**WORK INSTRUCTIONS**.
Could you return every line of the material that contains the word "only"?

**EXERCISE INPUT**.
|---|

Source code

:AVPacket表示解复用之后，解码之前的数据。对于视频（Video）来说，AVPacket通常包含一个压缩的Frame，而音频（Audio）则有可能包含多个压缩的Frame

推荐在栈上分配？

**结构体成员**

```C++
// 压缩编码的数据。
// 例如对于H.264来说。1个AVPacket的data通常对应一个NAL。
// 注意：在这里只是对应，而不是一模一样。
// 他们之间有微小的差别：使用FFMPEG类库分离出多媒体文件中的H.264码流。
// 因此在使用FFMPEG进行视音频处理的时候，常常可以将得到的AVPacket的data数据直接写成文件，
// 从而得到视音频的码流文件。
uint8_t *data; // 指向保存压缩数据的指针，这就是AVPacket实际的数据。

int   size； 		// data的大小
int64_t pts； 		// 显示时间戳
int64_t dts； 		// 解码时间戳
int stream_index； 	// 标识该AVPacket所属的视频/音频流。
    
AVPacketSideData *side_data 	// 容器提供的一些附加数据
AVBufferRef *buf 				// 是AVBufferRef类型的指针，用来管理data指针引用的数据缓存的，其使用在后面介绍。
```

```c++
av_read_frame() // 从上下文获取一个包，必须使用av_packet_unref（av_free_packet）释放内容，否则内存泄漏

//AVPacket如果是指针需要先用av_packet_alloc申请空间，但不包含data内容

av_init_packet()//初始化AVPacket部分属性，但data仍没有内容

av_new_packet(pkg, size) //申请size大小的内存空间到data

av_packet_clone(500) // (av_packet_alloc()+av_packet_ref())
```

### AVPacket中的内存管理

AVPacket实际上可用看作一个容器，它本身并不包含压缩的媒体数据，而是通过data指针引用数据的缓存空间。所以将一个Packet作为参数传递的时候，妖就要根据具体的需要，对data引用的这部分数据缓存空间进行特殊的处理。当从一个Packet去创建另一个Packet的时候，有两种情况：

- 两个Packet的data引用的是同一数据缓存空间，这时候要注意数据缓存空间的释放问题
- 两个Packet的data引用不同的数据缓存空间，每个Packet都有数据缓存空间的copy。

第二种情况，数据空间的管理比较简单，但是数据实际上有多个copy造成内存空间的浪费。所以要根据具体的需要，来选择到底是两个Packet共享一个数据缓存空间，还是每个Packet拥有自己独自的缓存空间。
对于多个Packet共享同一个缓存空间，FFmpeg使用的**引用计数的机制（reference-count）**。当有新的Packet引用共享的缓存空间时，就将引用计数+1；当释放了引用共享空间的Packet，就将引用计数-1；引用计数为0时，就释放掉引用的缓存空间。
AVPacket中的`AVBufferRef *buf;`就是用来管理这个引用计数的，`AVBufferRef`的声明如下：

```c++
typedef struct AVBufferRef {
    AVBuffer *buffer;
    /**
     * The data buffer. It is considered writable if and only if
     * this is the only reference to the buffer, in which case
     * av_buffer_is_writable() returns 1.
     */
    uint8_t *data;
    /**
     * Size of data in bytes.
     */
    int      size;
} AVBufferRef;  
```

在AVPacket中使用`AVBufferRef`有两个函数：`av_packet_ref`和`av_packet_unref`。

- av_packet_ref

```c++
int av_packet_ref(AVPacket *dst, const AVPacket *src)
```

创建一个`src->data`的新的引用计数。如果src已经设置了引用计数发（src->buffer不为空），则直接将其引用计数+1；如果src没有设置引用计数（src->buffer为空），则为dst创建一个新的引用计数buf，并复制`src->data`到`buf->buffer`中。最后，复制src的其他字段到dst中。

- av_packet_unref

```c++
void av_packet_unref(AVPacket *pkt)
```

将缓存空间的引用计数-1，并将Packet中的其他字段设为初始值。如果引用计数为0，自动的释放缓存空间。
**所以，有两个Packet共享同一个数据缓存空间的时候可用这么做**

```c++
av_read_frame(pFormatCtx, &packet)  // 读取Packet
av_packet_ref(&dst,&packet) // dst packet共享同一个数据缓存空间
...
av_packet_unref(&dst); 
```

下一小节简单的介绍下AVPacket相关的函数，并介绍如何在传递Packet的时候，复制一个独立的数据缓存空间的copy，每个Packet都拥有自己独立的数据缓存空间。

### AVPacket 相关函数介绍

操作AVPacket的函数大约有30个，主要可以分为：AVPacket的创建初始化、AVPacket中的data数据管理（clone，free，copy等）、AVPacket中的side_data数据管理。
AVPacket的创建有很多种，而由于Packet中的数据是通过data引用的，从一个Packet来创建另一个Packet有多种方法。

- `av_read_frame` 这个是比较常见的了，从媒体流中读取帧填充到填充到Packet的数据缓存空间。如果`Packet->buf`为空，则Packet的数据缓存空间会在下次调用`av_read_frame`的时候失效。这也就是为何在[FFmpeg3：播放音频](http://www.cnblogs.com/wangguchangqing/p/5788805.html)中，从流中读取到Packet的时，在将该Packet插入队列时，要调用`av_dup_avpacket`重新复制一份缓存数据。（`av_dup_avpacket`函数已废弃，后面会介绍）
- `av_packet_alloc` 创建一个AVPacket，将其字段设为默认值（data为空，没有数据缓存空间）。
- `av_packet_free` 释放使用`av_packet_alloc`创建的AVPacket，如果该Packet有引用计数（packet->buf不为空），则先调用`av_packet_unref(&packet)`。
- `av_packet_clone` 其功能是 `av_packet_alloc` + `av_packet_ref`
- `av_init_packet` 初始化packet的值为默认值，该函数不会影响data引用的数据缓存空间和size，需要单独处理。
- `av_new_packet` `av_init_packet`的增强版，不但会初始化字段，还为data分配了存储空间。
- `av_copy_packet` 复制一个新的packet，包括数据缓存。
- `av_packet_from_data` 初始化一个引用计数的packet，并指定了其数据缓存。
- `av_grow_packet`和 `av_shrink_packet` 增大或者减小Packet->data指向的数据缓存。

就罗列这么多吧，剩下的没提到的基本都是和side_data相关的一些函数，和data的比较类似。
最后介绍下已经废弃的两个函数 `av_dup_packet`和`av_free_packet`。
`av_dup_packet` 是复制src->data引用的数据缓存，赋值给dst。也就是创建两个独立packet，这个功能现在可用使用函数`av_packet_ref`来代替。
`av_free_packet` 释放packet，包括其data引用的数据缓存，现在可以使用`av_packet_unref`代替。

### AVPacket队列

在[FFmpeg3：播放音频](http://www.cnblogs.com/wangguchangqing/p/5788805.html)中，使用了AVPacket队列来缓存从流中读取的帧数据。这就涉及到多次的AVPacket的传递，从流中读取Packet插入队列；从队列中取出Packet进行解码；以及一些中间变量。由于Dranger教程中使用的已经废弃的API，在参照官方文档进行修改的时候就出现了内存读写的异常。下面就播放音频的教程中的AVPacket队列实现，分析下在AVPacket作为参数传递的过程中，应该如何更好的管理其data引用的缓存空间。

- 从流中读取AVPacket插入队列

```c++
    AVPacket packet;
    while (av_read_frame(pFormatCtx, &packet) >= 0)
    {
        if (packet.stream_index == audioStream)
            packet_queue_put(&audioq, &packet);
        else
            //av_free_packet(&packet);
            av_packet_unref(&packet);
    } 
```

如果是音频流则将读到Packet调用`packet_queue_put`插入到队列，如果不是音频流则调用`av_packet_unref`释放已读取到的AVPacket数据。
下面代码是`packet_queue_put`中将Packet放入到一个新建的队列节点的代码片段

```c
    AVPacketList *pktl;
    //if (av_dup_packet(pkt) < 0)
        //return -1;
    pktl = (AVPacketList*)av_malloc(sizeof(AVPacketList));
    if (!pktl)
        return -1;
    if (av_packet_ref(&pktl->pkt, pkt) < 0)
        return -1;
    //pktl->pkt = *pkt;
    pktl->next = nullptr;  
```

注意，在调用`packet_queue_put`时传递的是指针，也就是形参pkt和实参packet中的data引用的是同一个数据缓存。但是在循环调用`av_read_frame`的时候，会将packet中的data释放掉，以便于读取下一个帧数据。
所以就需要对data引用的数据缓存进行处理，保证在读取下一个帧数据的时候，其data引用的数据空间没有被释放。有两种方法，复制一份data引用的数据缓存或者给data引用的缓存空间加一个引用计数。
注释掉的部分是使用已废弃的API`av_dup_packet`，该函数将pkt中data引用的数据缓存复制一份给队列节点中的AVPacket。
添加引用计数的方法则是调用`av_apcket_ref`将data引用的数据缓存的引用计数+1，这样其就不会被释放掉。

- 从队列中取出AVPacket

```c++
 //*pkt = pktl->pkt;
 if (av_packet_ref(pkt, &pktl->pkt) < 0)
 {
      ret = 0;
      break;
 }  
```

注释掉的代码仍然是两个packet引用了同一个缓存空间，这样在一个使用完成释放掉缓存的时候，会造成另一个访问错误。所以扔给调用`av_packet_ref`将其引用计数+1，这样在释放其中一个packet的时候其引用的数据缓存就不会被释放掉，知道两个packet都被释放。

|---|

**RESPONSE TO THE EXERCISE**.
     * The data buffer. It is considered writable if and only if
     * this is the only reference to the buffer, in which case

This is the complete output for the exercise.